WORK ORDER: The lines to find are those in the entries that hold the word "Siccome"; copy every one of them.

DATASET:
--- START ---

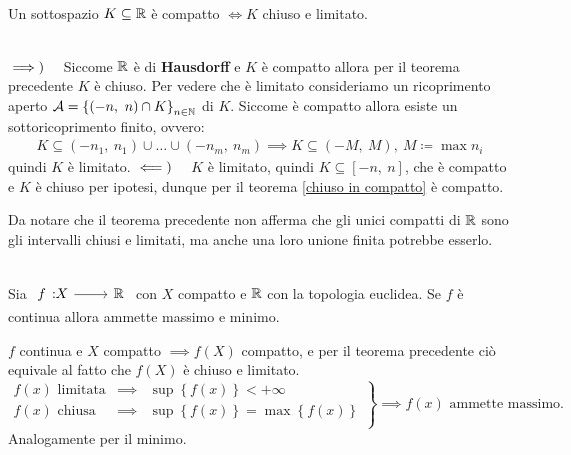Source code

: \begin{theorema}~{}\label{compatto chiuso e limitato R}\\
Un sottospazio $K\subseteq \mathbb{R}$ è compatto $\iff K$ chiuso e limitato.
\end{theorema}
\begin{demonstration}~{}\\
	$\implies)\quad$ Siccome $\mathbb{R}$ è di \textbf{Hausdorff} e $K$ è compatto allora per il teorema precedente $K$ è chiuso.\newline
	Per vedere che è limitato consideriamo un ricoprimento aperto $\mathcal{A}=\left\{ (-n,\ n)\cap K\right\}_{n\in\mathbb{N}}$ di $K$. Siccome è compatto allora esiste un sottoricoprimento finito, ovvero:
	\begin{gather*}
		K\subseteq (-n_1,\ n_1)\cup\dots\cup(-n_m,\ n_m) \implies K\subseteq (-M,\ M), \ M\coloneqq \max n_i
	\end{gather*}
	quindi $K$ è limitato. \newline
	$\impliedby)\quad $ $K$ è limitato, quindi $K\subseteq [-n, \ n]$, che è compatto e $K$ è chiuso per ipotesi, dunque per il teorema \ref{chiuso in compatto} è compatto.
\end{demonstration}
\begin{observe}
	Da notare che il teorema precedente non afferma che gli unici compatti di $\mathbb{R}$ sono gli intervalli chiusi e limitati, ma anche una loro unione finita potrebbe esserlo.
\end{observe}

\begin{theorema}~{}\label{weierstrass}\\
Sia $\funz f X \realset$ con $X$ compatto e $\mathbb{R}$ con la topologia euclidea. Se $f$ è continua allora ammette massimo e minimo.
\end{theorema}
\begin{demonstration}
	$f$ continua e $X$ compatto $\implies f(X)$ compatto, e per il teorema precedente ciò equivale al fatto che $f(X)$ è chiuso e limitato.
	\begin{equation*}
		\left.
		\begin{array}{lcl}
			f\left(x\right)\text{ limitata}&\implies& \sup \left\{f\left(x\right)\right\}<+\infty\\
			f\left(x\right)\text{ chiusa}&\implies& \sup \left\{f\left(x\right)\right\}=\max \left\{f\left(x\right)\right\}\\
		\end{array}
		\right\}
		\implies f\left(x\right)\text{ ammette massimo.}
	\end{equation*}
	Analogamente per il minimo.
\end{demonstration}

--- END ---

SOLUTION TO THIS TASK:
	$\implies)\quad$ Siccome $\mathbb{R}$ è di \textbf{Hausdorff} e $K$ è compatto allora per il teorema precedente $K$ è chiuso.\newline
	Per vedere che è limitato consideriamo un ricoprimento aperto $\mathcal{A}=\left\{ (-n,\ n)\cap K\right\}_{n\in\mathbb{N}}$ di $K$. Siccome è compatto allora esiste un sottoricoprimento finito, ovvero:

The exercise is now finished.